So, I mean, just imagine that, hey guys, you want to submit to God?
Yeah, we want to submit to God.
Okay, then you have to submit to everything I say
and you can't question anything I say ever.
If I started a religion, I would definitely do that.
Hey, everybody.
Before we get into today's interview,
I want to tell you about my brand new book.
It's called Jesus Our Refuge.
If you, like many people,
and like all of us, to one degree or another,
have been seeking refuge in things other than Jesus Christ
and have just found yourself increasingly,
weary, then this book is for you. This book is about taking Jesus seriously when he says,
come to me, you who are weary and burdened, and I will give you rest. It's getting great reviews,
and I know it will be a healing balm to your soul. Check it out, Jesus, Our Refuge. You can get it
right now on Amazon. Thanks. David Wood, what would you rather someone be a Muslim or an atheist,
and why?
And atheist at this point, because it's very common to say, okay, it's great.
Muslims believe in God.
They believe in Jesus to an extent.
They believe in miracles and all this.
So we'd have a bunch of common ground.
But for purposes of Islam taking over the world and shaking that up a bit, I think it's good
if people convert to anything else until some of that power structure is broken.
How long have you been involved in apologetics against Mahal?
Muhammadism, which is what I like to call it, Muhammadism.
A little bit way when I was locked up.
So this was in the 1990s.
But Muslims weren't the main alternative back then.
The alternative was a cult called the Five Percenters.
They were a more radical offshoot of the nation of Islam.
But they were the biggest, like, non-Christian group.
And so had more interactions with them.
But I did know Muslims hung out with Muslims.
That's why I started studying a little bit, just basically whatever they told me,
I would go and look it up.
In prison, you were encountering Muslims,
and this is why you got into apologetics?
Yeah.
Yeah, to an extent.
I would react to whatever anyone was saying.
So any cult or anything, they started talking to me,
I was like, oh, well, give me your sources and stuff like that,
and I would go start looking it up.
But I really started after, in 2001,
because I became best friends with Nabil Qureshi.
And at that point, I was just studying Islam
just because my best friend is a Muslim.
If he'd been a Mormon or something,
I would have been studying Mormonism.
but he was a Muslim and then eventually he became a Christian about four years later and I actually
thought cool I'm done with Islam that was the only reason I was studying Islam and um it was kind of
watching the stand that he took for Jesus that I realized huh maybe I need to keep on maybe I need
to keep up with this and even before that it was everyone started attacking him like he got his first
death threat attached to his car and it was about a month he hadn't even been announcing it so very
few people knew.
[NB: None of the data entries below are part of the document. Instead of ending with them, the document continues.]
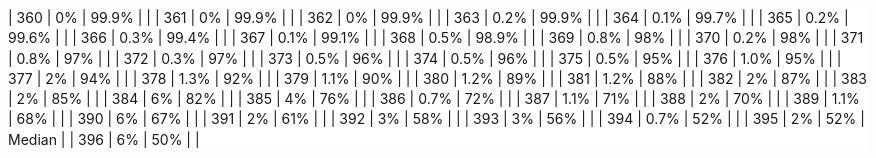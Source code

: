 | 360 | 0% | 99.9% |  |
| 361 | 0% | 99.9% |  |
| 362 | 0% | 99.9% |  |
| 363 | 0.2% | 99.9% |  |
| 364 | 0.1% | 99.7% |  |
| 365 | 0.2% | 99.6% |  |
| 366 | 0.3% | 99.4% |  |
| 367 | 0.1% | 99.1% |  |
| 368 | 0.5% | 98.9% |  |
| 369 | 0.8% | 98% |  |
| 370 | 0.2% | 98% |  |
| 371 | 0.8% | 97% |  |
| 372 | 0.3% | 97% |  |
| 373 | 0.5% | 96% |  |
| 374 | 0.5% | 96% |  |
| 375 | 0.5% | 95% |  |
| 376 | 1.0% | 95% |  |
| 377 | 2% | 94% |  |
| 378 | 1.3% | 92% |  |
| 379 | 1.1% | 90% |  |
| 380 | 1.2% | 89% |  |
| 381 | 1.2% | 88% |  |
| 382 | 2% | 87% |  |
| 383 | 2% | 85% |  |
| 384 | 6% | 82% |  |
| 385 | 4% | 76% |  |
| 386 | 0.7% | 72% |  |
| 387 | 1.1% | 71% |  |
| 388 | 2% | 70% |  |
| 389 | 1.1% | 68% |  |
| 390 | 6% | 67% |  |
| 391 | 2% | 61% |  |
| 392 | 3% | 58% |  |
| 393 | 3% | 56% |  |
| 394 | 0.7% | 52% |  |
| 395 | 2% | 52% | Median |
| 396 | 6% | 50% |  |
And he got his first death threat attached to his car. And then I was,
I was just thinking, I can't leave him by himself to face people who are going to be hostile
towards him. And so it was, you're going to have to, you're going to have to talk to both
those. But yeah, over time, I realized, wow, these guys make really cool Christians.
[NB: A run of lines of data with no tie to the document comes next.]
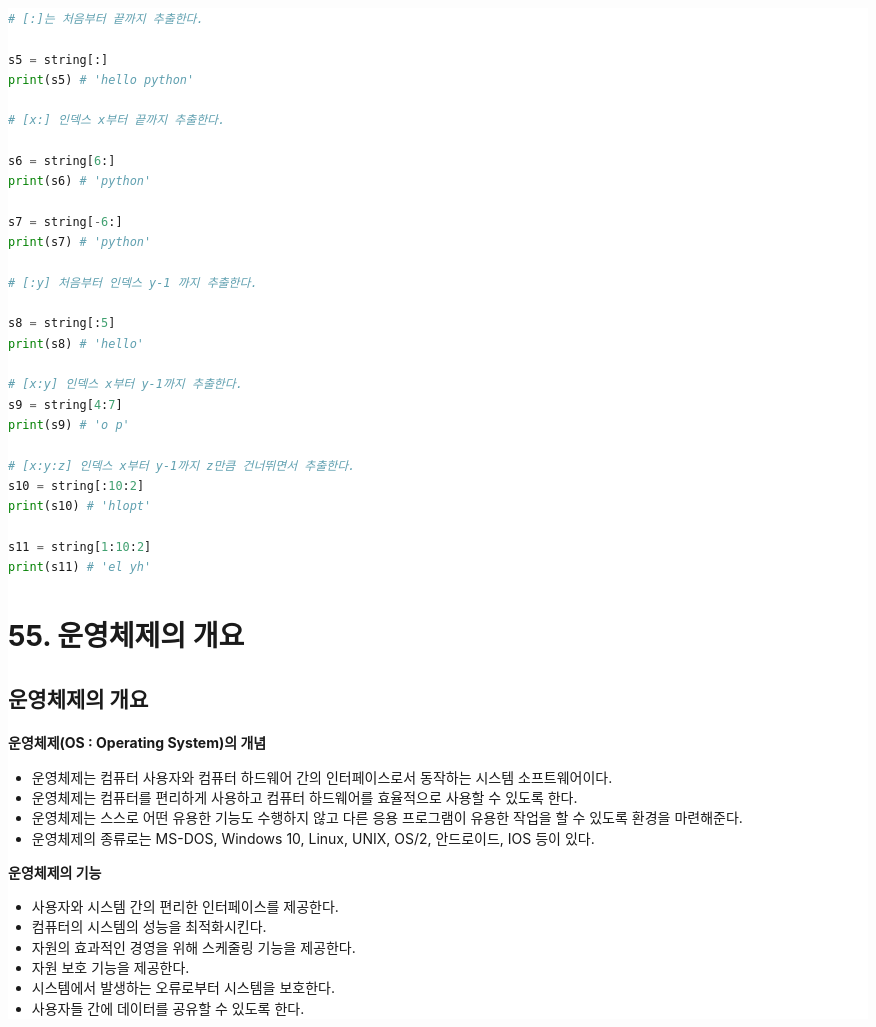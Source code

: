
 ```python
# [:]는 처음부터 끝까지 추출한다.

s5 = string[:]
print(s5) # 'hello python'

# [x:] 인덱스 x부터 끝까지 추출한다.

s6 = string[6:]
print(s6) # 'python'

s7 = string[-6:]
print(s7) # 'python'

# [:y] 처음부터 인덱스 y-1 까지 추출한다.

s8 = string[:5]
print(s8) # 'hello'

# [x:y] 인덱스 x부터 y-1까지 추출한다.
s9 = string[4:7]
print(s9) # 'o p'

# [x:y:z] 인덱스 x부터 y-1까지 z만큼 건너뛰면서 추출한다.
s10 = string[:10:2]
print(s10) # 'hlopt'

s11 = string[1:10:2]
print(s11) # 'el yh'

```

# 55. 운영체제의 개요

## **운영체제의 개요**

**운영체제(OS : Operating System)의 개념**

- 운영체제는 컴퓨터 사용자와 컴퓨터 하드웨어 간의 인터페이스로서 동작하는 시스템 소프트웨어이다.
- 운영체제는 컴퓨터를 편리하게 사용하고 컴퓨터 하드웨어를 효율적으로 사용할 수 있도록 한다.
- 운영체제는 스스로 어떤 유용한 기능도 수행하지 않고 다른 응용 프로그램이 유용한 작업을 할 수 있도록 환경을 마련해준다.
- 운영체제의 종류로는 MS-DOS, Windows 10, Linux, UNIX, OS/2, 안드로이드, IOS 등이 있다.

**운영체제의 기능**

- 사용자와 시스템 간의 편리한 인터페이스를 제공한다.
- 컴퓨터의 시스템의 성능을 최적화시킨다.
- 자원의 효과적인 경영을 위해 스케줄링 기능을 제공한다.
- 자원 보호 기능을 제공한다.
- 시스템에서 발생하는 오류로부터 시스템을 보호한다.
- 사용자들 간에 데이터를 공유할 수 있도록 한다.
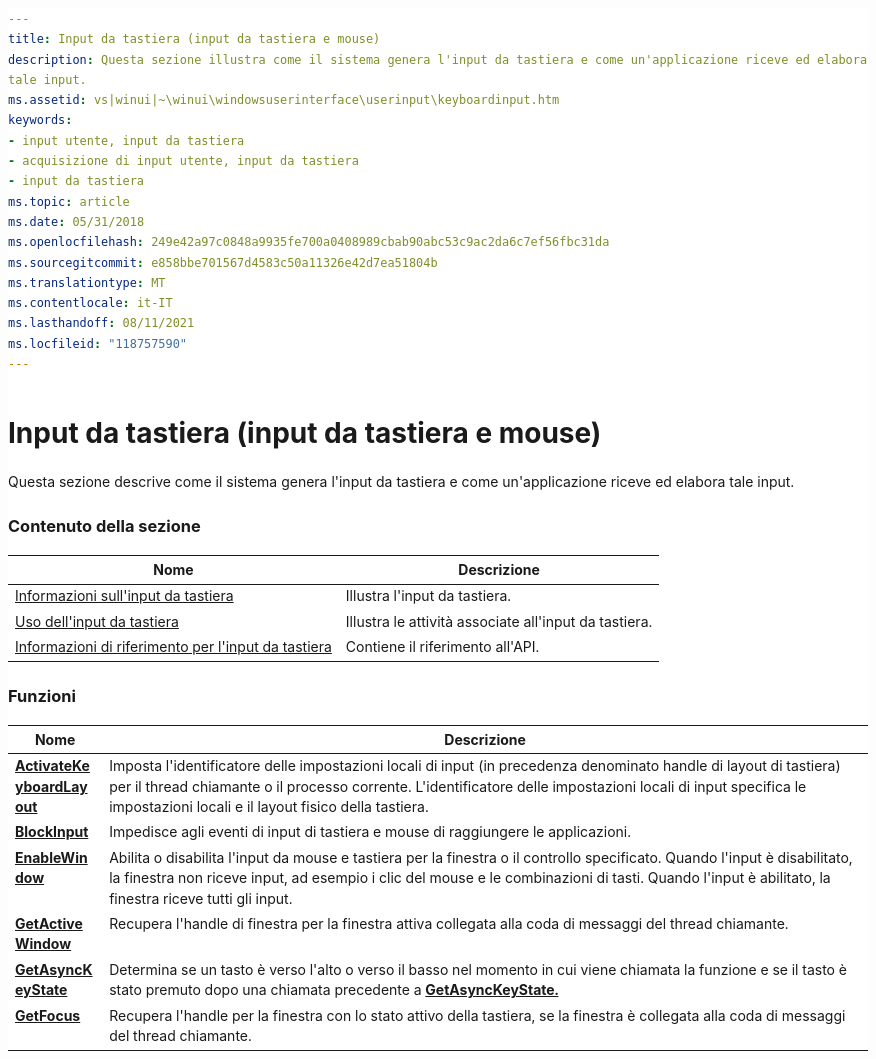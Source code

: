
 ```yaml
---
title: Input da tastiera (input da tastiera e mouse)
description: Questa sezione illustra come il sistema genera l'input da tastiera e come un'applicazione riceve ed elabora tale input.
ms.assetid: vs|winui|~\winui\windowsuserinterface\userinput\keyboardinput.htm
keywords:
- input utente, input da tastiera
- acquisizione di input utente, input da tastiera
- input da tastiera
ms.topic: article
ms.date: 05/31/2018
ms.openlocfilehash: 249e42a97c0848a9935fe700a0408989cbab90abc53c9ac2da6c7ef56fbc31da
ms.sourcegitcommit: e858bbe701567d4583c50a11326e42d7ea51804b
ms.translationtype: MT
ms.contentlocale: it-IT
ms.lasthandoff: 08/11/2021
ms.locfileid: "118757590"
---
```

# <a name="keyboard-input-keyboard-and-mouse-input"></a>Input da tastiera (input da tastiera e mouse)

Questa sezione descrive come il sistema genera l'input da tastiera e come un'applicazione riceve ed elabora tale input.

### <a name="in-this-section"></a>Contenuto della sezione



| Nome                                                     | Descrizione                                                       |
|----------------------------------------------------------|-------------------------------------------------------------------|
| [Informazioni sull'input da tastiera](about-keyboard-input.md)         | Illustra l'input da tastiera.<br/>                              |
| [Uso dell'input da tastiera](using-keyboard-input.md)         | Illustra le attività associate all'input da tastiera. <br/> |
| [Informazioni di riferimento per l'input da tastiera](keyboard-input-reference.md) | Contiene il riferimento all'API.<br/>                            |



 

### <a name="functions"></a>Funzioni



| Nome                                                     | Descrizione                                                                                                                                                                                                                                                                                                                                                                                           |
|----------------------------------------------------------|-------------------------------------------------------------------------------------------------------------------------------------------------------------------------------------------------------------------------------------------------------------------------------------------------------------------------------------------------------------------------------------------------------|
| [**ActivateKeyboardLayout**](/windows/win32/api/winuser/nf-winuser-activatekeyboardlayout) | Imposta l'identificatore delle impostazioni locali di input (in precedenza denominato handle di layout di tastiera) per il thread chiamante o il processo corrente. L'identificatore delle impostazioni locali di input specifica le impostazioni locali e il layout fisico della tastiera.<br/>                                                                                                                                                                |
| [**BlockInput**](/windows/win32/api/winuser/nf-winuser-blockinput)                         | Impedisce agli eventi di input di tastiera e mouse di raggiungere le applicazioni. <br/>                                                                                                                                                                                                                                                                                                                        |
| [**EnableWindow**](/windows/win32/api/winuser/nf-winuser-enablewindow)                     | Abilita o disabilita l'input da mouse e tastiera per la finestra o il controllo specificato. Quando l'input è disabilitato, la finestra non riceve input, ad esempio i clic del mouse e le combinazioni di tasti. Quando l'input è abilitato, la finestra riceve tutti gli input.<br/>                                                                                                                                                     |
| [**GetActiveWindow**](/windows/win32/api/winuser/nf-winuser-getactivewindow)               | Recupera l'handle di finestra per la finestra attiva collegata alla coda di messaggi del thread chiamante. <br/>                                                                                                                                                                                                                                                                                          |
| [**GetAsyncKeyState**](/windows/win32/api/winuser/nf-winuser-getasynckeystate)             | Determina se un tasto è verso l'alto o verso il basso nel momento in cui viene chiamata la funzione e se il tasto è stato premuto dopo una chiamata precedente a [**GetAsyncKeyState.**](/windows/win32/api/winuser/nf-winuser-getasynckeystate) <br/>                                                                                                                                                                                                         |
| [**GetFocus**](/windows/win32/api/winuser/nf-winuser-getfocus)                             | Recupera l'handle per la finestra con lo stato attivo della tastiera, se la finestra è collegata alla coda di messaggi del thread chiamante. <br/>                                                                                                                                                                                                                                                          |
And there's, by the way, there's a reason for that, really important reasons. So
you take a Muslim, they're basically raised from the time they're born to believe that the
worst possible sin you can commit is shirk. It's a worst sin. Which is what? Shirk, that's that's
associating a partner with Allah. So if it's not just, if it's not just Allah alone, if it's any,
anything else, Trinity, uh, Jesus is the son of God. That's all shirk. It's the unforgivable sin.
Doesn't mean you can't be forgiven of it. It means that's the only one Allah won't forgive
if it hasn't been repented of. Meaning he could, you could be a murderer and he might just,
he might just forgive you and you, you don't know. Uh, shirk, he, he guarantees he's not going to
forgive you of that. And so Muslims are raised all their life basically to understand if you say
Jesus is Lord or Jesus is the son of God that is the worst possible sin. Well, guess what?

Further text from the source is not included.